Esa queste, esa búsqueda, no puede reproducirse ni de forma secuencial ni de forma direccional, pues toda relación causa-efecto sería una especulación sometida a la influencia del sujeto; ante la imposibilidad manifiesta de representarla mediante los sistemas clásicos de modelo, parece imprescindible hacerlo mediante un acercamiento fractal, mediante la simulación del proceso creador, la única forma posible de racionalizar el caos, pasado, presente y futuro concurriendo de forma simultánea y cuyo análisis solo puede emprenderse a partir de las repeticiones inapreciables a simple vista o mediante los métodos de observación tradicional.

«Nada, no existe nada -dijo lentamente el Albino en medio de aquel silencio ensordecedor-. Somos delicadas telarañas hinchadas y desgarradas por el viento. Somos franjas de interferencia en una pompa de jabón, multicolores, húmedas, desesperadas… Sarcoptos en la piel de una pompa de jabón, que depositan en ella sus huevos y sus excrementos… Nuestro mundo no tiene peso ni sentido. Somos simulacros de una irrealidad que es a su vez un simulacro. Y solo si se contempla su grosor desde el extremo superior o inferior, superponiendo una capa traslúcida sobre otras, esa escalera de irrealidad se vuelve opaca hasta tornarse real. Pero no existe un extremo superior ni inferior, y tampoco existen ojos que puedan mirar desde allí.
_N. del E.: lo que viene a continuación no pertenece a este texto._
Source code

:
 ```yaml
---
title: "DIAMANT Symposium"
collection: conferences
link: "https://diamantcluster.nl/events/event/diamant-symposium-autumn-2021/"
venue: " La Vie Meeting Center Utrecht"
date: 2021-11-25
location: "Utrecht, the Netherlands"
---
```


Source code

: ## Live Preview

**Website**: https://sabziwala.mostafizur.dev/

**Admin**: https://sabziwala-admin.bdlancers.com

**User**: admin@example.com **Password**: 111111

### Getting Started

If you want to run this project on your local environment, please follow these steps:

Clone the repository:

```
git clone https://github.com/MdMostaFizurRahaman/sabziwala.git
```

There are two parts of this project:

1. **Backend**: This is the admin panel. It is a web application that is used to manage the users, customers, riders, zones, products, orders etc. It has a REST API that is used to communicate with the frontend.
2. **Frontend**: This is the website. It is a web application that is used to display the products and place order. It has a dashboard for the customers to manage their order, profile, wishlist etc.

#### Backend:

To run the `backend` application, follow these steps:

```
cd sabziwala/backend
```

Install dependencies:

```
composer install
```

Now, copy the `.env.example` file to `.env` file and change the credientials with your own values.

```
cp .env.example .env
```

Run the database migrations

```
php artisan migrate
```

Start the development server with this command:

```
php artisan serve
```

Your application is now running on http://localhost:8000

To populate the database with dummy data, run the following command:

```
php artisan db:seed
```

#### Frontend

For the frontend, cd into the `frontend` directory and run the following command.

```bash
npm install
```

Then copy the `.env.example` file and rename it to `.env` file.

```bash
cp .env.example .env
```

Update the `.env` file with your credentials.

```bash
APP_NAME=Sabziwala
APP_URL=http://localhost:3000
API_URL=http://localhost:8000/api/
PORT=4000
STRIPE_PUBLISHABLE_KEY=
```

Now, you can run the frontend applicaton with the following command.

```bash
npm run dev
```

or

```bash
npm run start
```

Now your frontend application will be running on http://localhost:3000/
Hoja sobre hoja sobre hoja, nuestro mundo es un libro con páginas de membranas.»

De forma semejante a la de ciertos caracteres físicos, cabe la posibilidad que el ser humano herede también parte de las habilidades de sus progenitores, una especie de poso psíquico provocado por esas experiencias y que, de forma inconsciente e involuntaria, esté preparado para afrontar situaciones vitales para las cuales esa herencia sea de utilidad:

«Yo no he tenido infancia ni juventud. En vano las busco en mi memoria, así como en vano intentas recordar la eternidad previa al nacimiento. Sin embargo, existe ahí una luz gris, un matiz, algo más claro que el negro a través del cual representamos la nada y que, de hecho, sin representarla, sin mostrar nada, es siquiera la señal de que existe el aparato a través del cual podría aparecer algo».
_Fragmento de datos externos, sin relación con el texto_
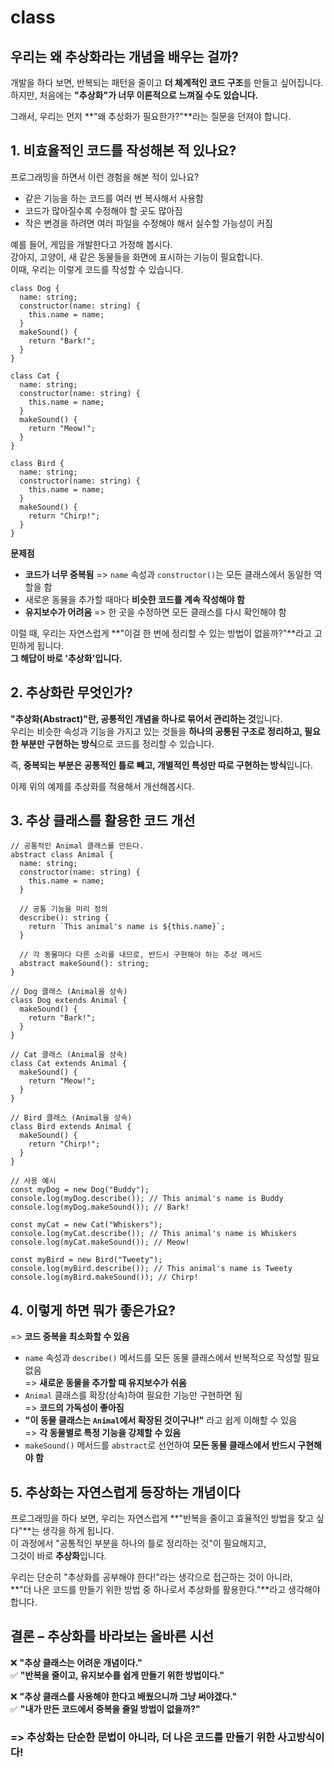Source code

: # class

## 우리는 왜 추상화라는 개념을 배우는 걸까?

개발을 하다 보면, 반복되는 패턴을 줄이고 **더 체계적인 코드 구조**를 만들고 싶어집니다.  
하지만, 처음에는 **"추상화"가 너무 이론적으로 느껴질 수도 있습니다.**

그래서, 우리는 먼저 **"왜 추상화가 필요한가?"**라는 질문을 던져야 합니다.

## 1. 비효율적인 코드를 작성해본 적 있나요?

프로그래밍을 하면서 이런 경험을 해본 적이 있나요?

- 같은 기능을 하는 코드를 여러 번 복사해서 사용함
- 코드가 많아질수록 수정해야 할 곳도 많아짐
- 작은 변경을 하려면 여러 파일을 수정해야 해서 실수할 가능성이 커짐

예를 들어, 게임을 개발한다고 가정해 봅시다.  
강아지, 고양이, 새 같은 동물들을 화면에 표시하는 기능이 필요합니다.  
이때, 우리는 이렇게 코드를 작성할 수 있습니다.

```tsx
class Dog {
  name: string;
  constructor(name: string) {
    this.name = name;
  }
  makeSound() {
    return "Bark!";
  }
}

class Cat {
  name: string;
  constructor(name: string) {
    this.name = name;
  }
  makeSound() {
    return "Meow!";
  }
}

class Bird {
  name: string;
  constructor(name: string) {
    this.name = name;
  }
  makeSound() {
    return "Chirp!";
  }
}
```

**문제점**

- **코드가 너무 중복됨** => `name` 속성과 `constructor()`는 모든 클래스에서 동일한 역할을 함
- 새로운 동물을 추가할 때마다 **비슷한 코드를 계속 작성해야 함**
- **유지보수가 어려움** => 한 곳을 수정하면 모든 클래스를 다시 확인해야 함

이럴 때, 우리는 자연스럽게 **"이걸 한 번에 정리할 수 있는 방법이 없을까?"**라고 고민하게 됩니다.  
**그 해답이 바로 '추상화'입니다.**

## 2. 추상화란 무엇인가?

**"추상화(Abstract)"란, 공통적인 개념을 하나로 묶어서 관리하는 것**입니다.  
우리는 비슷한 속성과 기능을 가지고 있는 것들을 **하나의 공통된 구조로 정리하고, 필요한 부분만 구현하는 방식**으로 코드를 정리할 수 있습니다.

즉, **중복되는 부분은 공통적인 틀로 빼고, 개별적인 특성만 따로 구현하는 방식**입니다.

이제 위의 예제를 추상화를 적용해서 개선해봅시다.

## 3. 추상 클래스를 활용한 코드 개선

```tsx
// 공통적인 Animal 클래스를 만든다.
abstract class Animal {
  name: string;
  constructor(name: string) {
    this.name = name;
  }

  // 공통 기능을 미리 정의
  describe(): string {
    return `This animal's name is ${this.name}`;
  }

  // 각 동물마다 다른 소리를 내므로, 반드시 구현해야 하는 추상 메서드
  abstract makeSound(): string;
}

// Dog 클래스 (Animal을 상속)
class Dog extends Animal {
  makeSound() {
    return "Bark!";
  }
}

// Cat 클래스 (Animal을 상속)
class Cat extends Animal {
  makeSound() {
    return "Meow!";
  }
}

// Bird 클래스 (Animal을 상속)
class Bird extends Animal {
  makeSound() {
    return "Chirp!";
  }
}

// 사용 예시
const myDog = new Dog("Buddy");
console.log(myDog.describe()); // This animal's name is Buddy
console.log(myDog.makeSound()); // Bark!

const myCat = new Cat("Whiskers");
console.log(myCat.describe()); // This animal's name is Whiskers
console.log(myCat.makeSound()); // Meow!

const myBird = new Bird("Tweety");
console.log(myBird.describe()); // This animal's name is Tweety
console.log(myBird.makeSound()); // Chirp!
```

## 4. 이렇게 하면 뭐가 좋은가요?

=> **코드 중복을 최소화할 수 있음**

- `name` 속성과 `describe()` 메서드를 모든 동물 클래스에서 반복적으로 작성할 필요 없음  
  => **새로운 동물을 추가할 때 유지보수가 쉬움**
- `Animal` 클래스를 확장(상속)하여 필요한 기능만 구현하면 됨  
  => **코드의 가독성이 좋아짐**
- **"이 동물 클래스는 `Animal`에서 확장된 것이구나!"** 라고 쉽게 이해할 수 있음  
  => **각 동물별로 특정 기능을 강제할 수 있음**
- `makeSound()` 메서드를 `abstract`로 선언하여 **모든 동물 클래스에서 반드시 구현해야 함**

## 5. 추상화는 자연스럽게 등장하는 개념이다

프로그래밍을 하다 보면, 우리는 자연스럽게 **"반복을 줄이고 효율적인 방법을 찾고 싶다"**는 생각을 하게 됩니다.  
이 과정에서 "공통적인 부분을 하나의 틀로 정리하는 것"이 필요해지고,  
그것이 바로 **추상화**입니다.

우리는 단순히 "추상화를 공부해야 한다!"라는 생각으로 접근하는 것이 아니라,  
**"더 나은 코드를 만들기 위한 방법 중 하나로서 추상화를 활용한다."**라고 생각해야 합니다.

## 결론 – 추상화를 바라보는 올바른 시선

❌ **"추상 클래스는 어려운 개념이다."**  
✅ **"반복을 줄이고, 유지보수를 쉽게 만들기 위한 방법이다."**

❌ **"추상 클래스를 사용해야 한다고 배웠으니까 그냥 써야겠다."**  
✅ **"내가 만든 코드에서 중복을 줄일 방법이 없을까?"**

### => 추상화는 단순한 문법이 아니라, 더 나은 코드를 만들기 위한 사고방식이다!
Esta hipótesis, por supuesto, daría al traste tanto con el sentimiento de identidad única del sujeto como con el significado que otorgamos al concepto de recuerdo, y la supuesta firmeza del triángulo formado por la realidad, el sueño y la memoria se vería menoscabada por la consustancial fragilidad de la hipótesis que considera ese triángulo el campo donde se juega la vida.

«[…] estamos entre el pasado y el futuro como el cuerpo vermiforme de una mariposa entre sus dos alas. Podemos utilizar una de ellas para volar, pues hemos tendido filamentos nerviosos hasta sus márgenes; la otra nos resulta desconocida, como si nos faltara un ojo por esa parte. Pero ¿cómo vamos a volar con una sola ala? Profetas, iluminados, herejes de la simetría anticipan lo que podríamos ser y lo que tendremos que ser. Y eso que ellos ven per speculum in aenigmate lo veremos todos con claridad, al menos con tanta claridad como vemos el pasado. Entonces también nuestra torturante nostalgia estará entera, el tiempo no existirá ya, la memoria y el amor serán todo uno, el cerebro y el sexo serán uno, y nosotros seremos como los ángeles.»

El ala izquierda es un gran texto y, a la vez, un reto lector de altura.

Joan Flores Constans

Joan Flores Constans nació y vive en Calella. Cursó estudios de Psicologia Clínica, Filosofía y Gestión de Empresas. Desde el año 1992 trabaja como librero, actualmente en La Central del Raval. Lector vocacional, se resiste a escribir creativamente para re-crearse con notas a pie de página, conferencias, críticas y reseñas en la web 2.0, y apariciones ocasionales en otros medios de comunicación.